A Big Open Question: Do Value-Added Estimates Match Up With Teachers' Opinions Of Their Colleagues?

A recent article about the implementation of new teacher evaluations in Tennessee details some of the complicated issues with which state officials, teachers and administrators are dealing in adapting to the new system. One of these issues is somewhat technical – whether the various components of evaluations, most notably principal observations and test-based productivity measures (e.g., value-added) – tend to “match up." That is, whether teachers who score high on one measure tend to do similarly well on the other (see here for more on this issue).

In discussing this type of validation exercise, the article notes:

If they don't match up, the system's usefulness and reliability could come into question, and it could lose credibility among educators.
Value-added and other test-based measures of teacher productivity may have a credibility problem among many (but definitely not all) teachers, but I don’t think it’s due to – or can be helped much by – whether or not these estimates match up with observations or other measures being incorporated into states’ new systems. I’m all for this type of research (see here and here), but I’ve never seen what I think would be an extremely useful study for addressing the credibility issue among teachers: One that looked at the relationship between value-added estimates and teachers’ opinions of each other.

If a teacher has a high opinion of one of her colleagues’ effectiveness in the classroom, then it’s unlikely that a negative assessment from any external source – whether value-added models, the principal or even a fellow teacher who doesn’t work at that school – will override that judgment. This is perfectly normal – people tend to trust their own judgment above all else, especially when it’s professionals assessing on-the-job performance.*

If, on the other hand, a teacher found that all the colleagues he or she respected as educators received strong value-added scores, this is the kind of validation that might cause even the most ardent skeptic to rethink their position.

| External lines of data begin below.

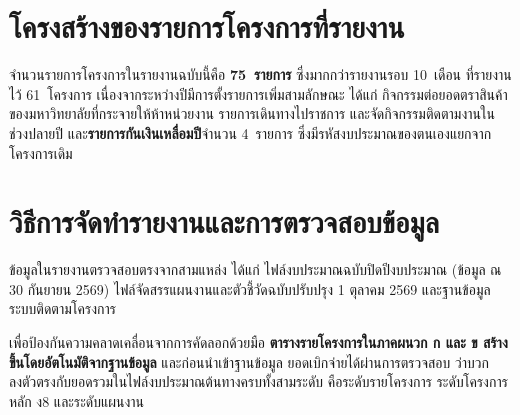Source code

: \section{โครงสร้างของรายการโครงการที่รายงาน}
จำนวนรายการโครงการในรายงานฉบับนี้คือ \textbf{75~รายการ} ซึ่งมากกว่ารายงานรอบ 10~เดือน
ที่รายงานไว้ 61~โครงการ เนื่องจากระหว่างปีมีการตั้งรายการเพิ่มสามลักษณะ ได้แก่
กิจกรรมต่อยอดตราสินค้าของมหาวิทยาลัยที่กระจายให้ห้าหน่วยงาน รายการเดินทางไปราชการ
และจัดกิจกรรมติดตามงานในช่วงปลายปี และ\textbf{รายการกันเงินเหลื่อมปี}จำนวน 4~รายการ
ซึ่งมีรหัสงบประมาณของตนเองแยกจากโครงการเดิม

\section{วิธีการจัดทำรายงานและการตรวจสอบข้อมูล}
ข้อมูลในรายงานตรวจสอบตรงจากสามแหล่ง ได้แก่ ไฟล์งบประมาณฉบับปิดปีงบประมาณ (ข้อมูล ณ 30 กันยายน 2569)
ไฟล์จัดสรรแผนงานและตัวชี้วัดฉบับปรับปรุง 1 ตุลาคม 2569 และฐานข้อมูลระบบติดตามโครงการ

เพื่อป้องกันความคลาดเคลื่อนจากการคัดลอกด้วยมือ \textbf{ตารางรายโครงการในภาคผนวก ก และ ข
สร้างขึ้นโดยอัตโนมัติจากฐานข้อมูล} และก่อนนำเข้าฐานข้อมูล ยอดเบิกจ่ายได้ผ่านการตรวจสอบ
ว่าบวกลงตัวตรงกับยอดรวมในไฟล์งบประมาณต้นทางครบทั้งสามระดับ คือระดับรายโครงการ
ระดับโครงการหลัก ง8 และระดับแผนงาน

That’s 0ne reason why a systematic analysis of the relationship between teacher value-added estimates and teachers’ assessments of their colleagues could be so powerful. Obviously, such an examination would not allow individual teachers to view their own assessments by their colleagues, or those of other teachers. That would not only completely taint the results (many teachers would not be candid if they knew the individual-level results would shared), but it’s also unethical, and would likely cause serious problems within a school. The data would have to be completely private and the results reported overall, not school-by-school, and certainly not individually. For the same general reasons, I don't think this type of measure could be incorporated into actual evaluations.

If, however, several of these analyses, or a big one that was conducted in a diverse set of schools and districts, showed that, on the whole, teachers who are highly regarded by their colleagues also tend to receive high value-added scores, this might not only boost the credibility of value-added estimates among some teachers, but, for the rest of us, it would represent a fairly powerful partial validation of these estimates’ ability to gauge teacher effectiveness (though, as always, the analysis would probably only include math and reading teachers).

And, of course, the converse is true: If a group of studies found only a weak relationship, this might erode some people’s credibility and compel less favorable policy conclusions (of course, the association would be a matter of degree, and different people could interpret it differently, especially if it turned out to be moderate).

It’s a little strange that such a study has not, to my knowledge, been conducted. After all, if the correlation between value-added and students’ opinions has policy relevance (see here), then so does the estimates’ relationship with teachers’ opinions.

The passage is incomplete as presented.